With this choice of $\sigma$, the algorithm exactly reverts to the Douglas-Rachford algorithm when $L=\mathrm{Id}$ (replacing $\sigma$ by $1/\tau$ in the algorithm). So, it is a natural extension of the latter.
We recall that being able to compute the proximity operator of $f^*$ is equivalent to being able to compute the proximity operator of $f$, thanks to the Moreau identity $$ x = \mathrm{prox}_{\gamma f^*}(x) + \gamma \mathrm{prox}_{f/\gamma}(x/\gamma) $$
Like in the lab 1, we want to reconstruct an estimate of the Lena image from a random subset of its pixels. So, we want to solve $$\umin{x} \mathrm{TV}(x)\quad\mbox{s.t.}\quad Ax=b,$$ where we keep the notations of the labs 1 and 3: $A$ is the degradation operator which multiplies the image by a binary mask and $\mathrm{TV}$ is the total variation.
Try different values of $\tau$ and $\rho$ and observe the convergence speed by monitoring the decay of $\mathrm{TV}(x^{(k)})$.

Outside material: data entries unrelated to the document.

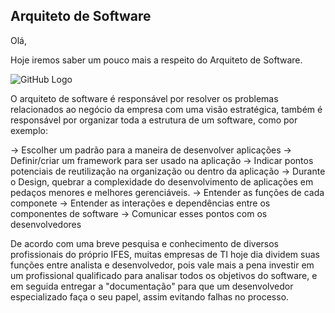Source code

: ## Arquiteto de Software

Olá,

Hoje iremos saber um pouco mais a respeito do Arquiteto de Software.

![GitHub Logo](http://www.dissemine.com.br/novo/wp-content/uploads/2015/10/g-arquiteto-software.png)

O arquiteto de software é responsável por resolver os problemas relacionados ao negócio da empresa com uma visão estratégica, também é responsável por organizar toda a estrutura de um software, como por exemplo:

-> Escolher um padrão para a maneira de desenvolver aplicações
-> Definir/criar um framework para ser usado na aplicação
-> Indicar pontos potenciais de reutilização na organização ou dentro da aplicação
-> Durante o Design, quebrar a complexidade do desenvolvimento de aplicações em pedaços menores e melhores gerenciáveis.
-> Entender as funções de cada componete
-> Entender as interações e dependências entre os componentes de software
-> Comunicar esses pontos com os desenvolvedores

De acordo com uma breve pesquisa e conhecimento de diversos profissionais do próprio IFES, muitas empresas de TI hoje dia dividem suas funções entre analista e desenvolvedor, pois vale mais a pena investir em um profissional qualificado para analisar todos os objetivos do software, e em seguida entregar a "documentação" para que um desenvolvedor especializado faça o seu papel, assim evitando falhas no processo.
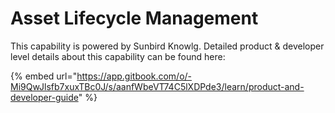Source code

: # Asset Lifecycle Management

This capability is powered by Sunbird Knowlg. Detailed product & developer level details about this capability can be found here:

{% embed url="https://app.gitbook.com/o/-Mi9QwJlsfb7xuxTBc0J/s/aanfWbeVT74C5lXDPde3/learn/product-and-developer-guide" %}
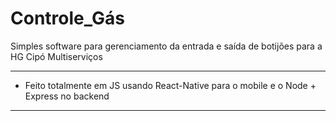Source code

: # Controle_Gás

 Simples software para gerenciamento da entrada e saída de botijões para a HG Cipó Multiserviços

***

* Feito totalmente em JS usando React-Native para o mobile e o Node + Express no backend


***

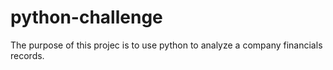 # python-challenge
The purpose of this projec is to use python to analyze a company financials records. 
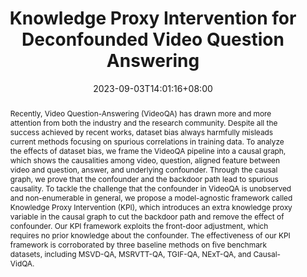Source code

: ---
# Documentation: https://sourcethemes.com/academic/docs/managing-content/

title: "Knowledge Proxy Intervention for Deconfounded Video Question Answering"
authors: 
- Jiangtong Li
- Li Niu
- Liqing Zhang.
date: 2023-09-03T14:01:16+08:00
doi: ""

# Schedule page publish date (NOT publication's date).
publishDate: 2023-09-03T14:01:16+08:00

# Publication type.
# Legend: 0 = Uncategorized; 1 = Conference paper; 2 = Journal article;
# 3 = Preprint / Working Paper; 4 = Report; 5 = Book; 6 = Book section;
# 7 = Thesis; 8 = Patent
publication_types: ["1"]

# Publication name and optional abbreviated publication name.
publication: Proceedings of the IEEE / CVF International Conference on Computer Vision (ICCV 2023)
publication_short: "ICCV 2023"

abstract: "Recently, Video Question-Answering (VideoQA) has drawn more and more attention from both the industry and the research community. Despite all the success achieved by recent works, dataset bias always harmfully misleads current methods focusing on spurious correlations in training data. To analyze the effects of dataset bias, we frame the VideoQA pipeline into a causal graph, which shows the causalities among video, question, aligned feature between video and question, answer, and underlying confounder. Through the causal graph, we prove that the confounder and the backdoor path lead to spurious causality. To tackle the challenge that the confounder in VideoQA is unobserved and non-enumerable in general, we propose a model-agnostic framework called Knowledge Proxy Intervention (KPI), which introduces an extra knowledge proxy variable in the causal graph to cut the backdoor path and remove the effect of confounder. Our KPI framework exploits the front-door adjustment, which requires no prior knowledge about the confounder. The effectiveness of our KPI framework is corroborated by three baseline methods on five benchmark datasets, including MSVD-QA, MSRVTT-QA, TGIF-QA, NExT-QA, and Causal-VidQA."

# Summary. An optional shortened abstract.
summary: ""

tags: []
categories: []
featured: false

# Custom links (optional).
#   Uncomment and edit lines below to show custom links.
# links:
# - name: Follow
#   url: https://twitter.com
#   icon_pack: fab
#   icon: twitter

url_pdf: 
url_code: 
url_dataset: 
url_poster:
url_project:
url_slides:
url_source:
url_video:

# Featured image
# To use, add an image named `featured.jpg/png` to your page's folder. 
# Focal points: Smart, Center, TopLeft, Top, TopRight, Left, Right, BottomLeft, Bottom, BottomRight.
image:
  caption: "Model Structure"
  focal_point: "Right"
  preview_only: True

# Associated Projects (optional).
#   Associate this publication with one or more of your projects.
#   Simply enter your project's folder or file name without extension.
#   E.g. `internal-project` references `content/project/internal-project/index.md`.
#   Otherwise, set `projects: []`.
projects: []

# Slides (optional).
#   Associate this publication with Markdown slides.
#   Simply enter your slide deck's filename without extension.
#   E.g. `slides: "example"` references `content/slides/example/index.md`.
#   Otherwise, set `slides: ""`.
slides: ""
---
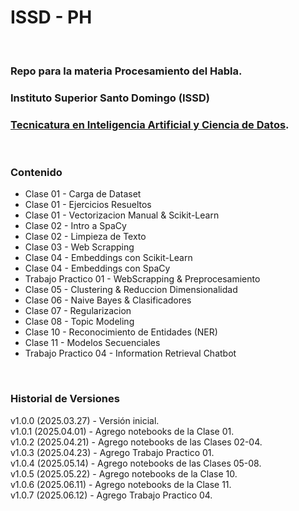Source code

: # ISSD - PH

&nbsp;

### Repo para la materia **Procesamiento del Habla**.

### Instituto Superior Santo Domingo (ISSD)
### [Tecnicatura en Inteligencia Artificial y Ciencia de Datos](https://issd.edu.ar/es/inteligencia-artificial-ciencia-datos/).

&nbsp;

### Contenido

- Clase 01 - Carga de Dataset
- Clase 01 - Ejercicios Resueltos
- Clase 01 - Vectorizacion Manual & Scikit-Learn
- Clase 02 - Intro a SpaCy
- Clase 02 - Limpieza de Texto
- Clase 03 - Web Scrapping
- Clase 04 - Embeddings con Scikit-Learn
- Clase 04 - Embeddings con SpaCy
- Trabajo Practico 01 - WebScrapping & Preprocesamiento
- Clase 05 - Clustering & Reduccion Dimensionalidad
- Clase 06 - Naive Bayes & Clasificadores
- Clase 07 - Regularizacion
- Clase 08 - Topic Modeling
- Clase 10 - Reconocimiento de Entidades (NER)
- Clase 11 - Modelos Secuenciales
- Trabajo Practico 04 - Information Retrieval Chatbot

&nbsp;

### Historial de Versiones

v1.0.0 (2025.03.27) - Versión inicial.  
v1.0.1 (2025.04.01) - Agrego notebooks de la Clase 01.  
v1.0.2 (2025.04.21) - Agrego notebooks de las Clases 02-04.  
v1.0.3 (2025.04.23) - Agrego Trabajo Practico 01.  
v1.0.4 (2025.05.14) - Agrego notebooks de las Clases 05-08.  
v1.0.5 (2025.05.22) - Agrego notebooks de la Clase 10.  
v1.0.6 (2025.06.11) - Agrego notebooks de la Clase 11.  
v1.0.7 (2025.06.12) - Agrego Trabajo Practico 04.  

&nbsp;
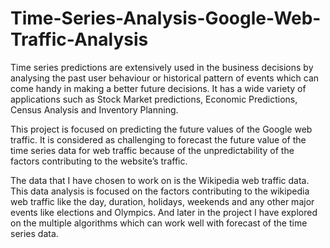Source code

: # Time-Series-Analysis-Google-Web-Traffic-Analysis

Time series predictions are extensively used in the business decisions by analysing the past user behaviour or historical pattern of events which can come handy in making a better future decisions. It has a wide variety of applications such as Stock Market predictions, Economic Predictions, Census Analysis and Inventory Planning.

This project is focused on predicting the future values of the Google web traffic. It is considered as challenging to forecast the future value of the time series data for web traffic because of the unpredictability of the factors contributing to the website’s traffic. 

The data that I have chosen to work on is the Wikipedia web traffic data. This data analysis is focused on the factors contributing to the wikipedia web traffic like the day, duration, holidays, weekends and any other major events like elections and Olympics. And later in the project I have explored on the multiple algorithms which can work well with forecast of the time series data.
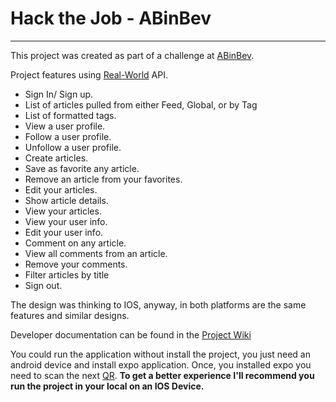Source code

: # Hack the Job - ABinBev
______

This project was created as part of a challenge at [ABinBev](https://www.ab-inbev.com/).

Project features using [Real-World](https://github.com/gothinkster/realworld/tree/master/api) API.
- Sign In/ Sign up.
- List of articles pulled from either Feed, Global, or by Tag
- List of formatted tags.
- View a user profile.
- Follow a user profile.
- Unfollow a user profile.
- Create articles.
- Save as favorite any article.
- Remove an article from your favorites.
- Edit your articles.
- Show article details.
- View your articles.
- View your user info.
- Edit your user info.
- Comment on any article.
- View all comments from an article.
- Remove your comments.
- Filter articles by title
- Sign out.

The design was thinking to IOS, anyway, in both platforms are the same features and similar designs.

Developer documentation can be found in the [Project Wiki](https://github.com/DemianMtz1/HTJ-ABInBev-Articles/wiki/Dependencies)

You could run the application without install the project, you just need an android device and install expo application. Once, you installed expo you need to scan the next [QR](https://expo.io/@demianmtz1/abArticles). **To get a better experience I'll recommend you run the project in your local on an IOS Device.**
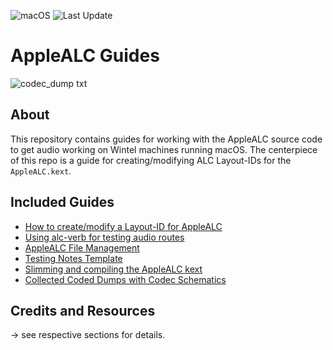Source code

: ![macOS](https://img.shields.io/badge/Supported_macOS:-≤14.3_beta-gree.svg) ![Last Update](https://img.shields.io/badge/Last_Update_(yy/mm/dd):-23.12.17-blueviolet.svg)

# AppleALC Guides

![codec_dump txt](https://user-images.githubusercontent.com/76865553/179084535-62f3634b-8e3e-4807-b0c1-bb04c035c5e0.svg)

## About

This repository contains guides for working with the AppleALC source code to get audio working on Wintel machines running macOS. The centerpiece of this repo is a guide for creating/modifying ALC Layout-IDs for the `AppleALC.kext`.

## Included Guides

- [How to create/modify a Layout-ID for AppleALC](/AppleALC_Layout-ID)
- [Using alc-verb for testing audio routes](/AppleALC_Layout-ID/alc-verb_explained.md)
- [AppleALC File Management](/File_Management)
- [Testing Notes Template](/Testing_Notes.md)
- [Slimming and compiling the AppleALC kext](/Slimming_AppleALC)
- [Collected Coded Dumps with Codec Schematics](/Codec_Dumps)

## Credits and Resources
&rarr; see respective sections for details.
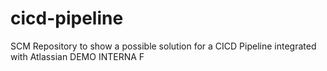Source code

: # cicd-pipeline
SCM Repository to show a possible solution for a CICD Pipeline integrated with Atlassian
DEMO INTERNA F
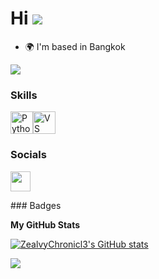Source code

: Hi ![](https://user-images.githubusercontent.com/18350557/176309783-0785949b-9127-417c-8b55-ab5a4333674e.gif)
===============================================================================================================================================

* 🌍  I'm based in Bangkok

<a href="https://www.github.com/ZealvyChronicl3" target="_blank" rel="noreferrer"><img
src="https://img.shields.io/github/followers/ZealvyChronicl3?logo=github&style=for-the-badge&color=ffffff&labelColor=831843" /></a>
### Skills

<p align="left">
<a href="https://www.python.org/" target="_blank" rel="noreferrer"><img src="https://raw.githubusercontent.com/danielcranney/readme-generator/main/public/icons/skills/python-colored.svg" width="36" height="36" alt="Python" /></a><a href="https://code.visualstudio.com/" target="_blank" rel="noreferrer"><img src="https://raw.githubusercontent.com/danielcranney/readme-generator/main/public/icons/skills/visualstudiocode.svg" width="36" height="36" alt="VS Code" /></a>
</p>

### Socials

<p align="left"> <a href="https://www.github.com/ZealvyChronicl3" target="_blank" rel="noreferrer"> <picture> <source media="(prefers-color-scheme: dark)" srcset="https://raw.githubusercontent.com/danielcranney/readme-generator/main/public/icons/socials/github-dark.svg" /> <source media="(prefers-color-scheme: light)" srcset="https://raw.githubusercontent.com/danielcranney/readme-generator/main/public/icons/socials/github.svg" /> <img src="https://raw.githubusercontent.com/danielcranney/readme-generator/main/public/icons/socials/github.svg" width="32" height="32" /> </picture> </a></p>
### Badges

<b>My GitHub Stats</b>

<a href="http://www.github.com/ZealvyChronicl3"><img src="https://github-readme-stats.vercel.app/api?username=ZealvyChronicl3&show_icons=true&hide=prs,&count_private=true&title_color=facc15&text_color=ffffff&icon_color=ffffff&bg_color=831843&hide_border=true&show_icons=true" alt="ZealvyChronicl3's GitHub stats" /></a>

<a href="http://www.github.com/ZealvyChronicl3"><img src="https://github-readme-streak-stats.herokuapp.com/?user=ZealvyChronicl3&stroke=ffffff&background=831843&ring=facc15&fire=facc15&currStreakNum=ffffff&currStreakLabel=facc15&sideNums=ffffff&sideLabels=ffffff&dates=ffffff&hide_border=true" /></a>
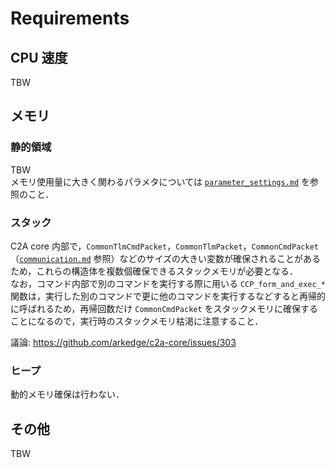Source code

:# Requirements

## CPU 速度
TBW


## メモリ
### 静的領域
TBW  
メモリ使用量に大きく関わるパラメタについては [`parameter_settings.md`](../tips/parameter_settings.md) を参照のこと．

### スタック
C2A core 内部で，`CommonTlmCmdPacket`，`CommonTlmPacket`，`CommonCmdPacket` （[`communication.md`](/docs/core/communication.md) 参照）などのサイズの大きい変数が確保されることがあるため，これらの構造体を複数個確保できるスタックメモリが必要となる．  
なお，コマンド内部で別のコマンドを実行する際に用いる `CCP_form_and_exec_*` 関数は，実行した別のコマンドで更に他のコマンドを実行するなどすると再帰的に呼ばれるため，再帰回数だけ `CommonCmdPacket` をスタックメモリに確保することになるので，実行時のスタックメモリ枯渇に注意すること．

議論: https://github.com/arkedge/c2a-core/issues/303

### ヒープ
動的メモリ確保は行わない．


## その他
TBW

Compare the inpainted image with the one obtained in the lab 1, with Tikhonov instead of total variation regularization.
Like in the lab 3, we want to denoise the noisy Lena image by solving $$\umin{x} \frac{1}{2}\|x-y\|^2+\lambda\mathrm{TV}(x).$$
Try different values of $\tau$ and $\rho$ and observe the convergence speed by monitoring the sum of the primal and dual energies, like in the lab 3. Compare with the accelerated forward-backward algorithm on the dual problem developed in the lab 3.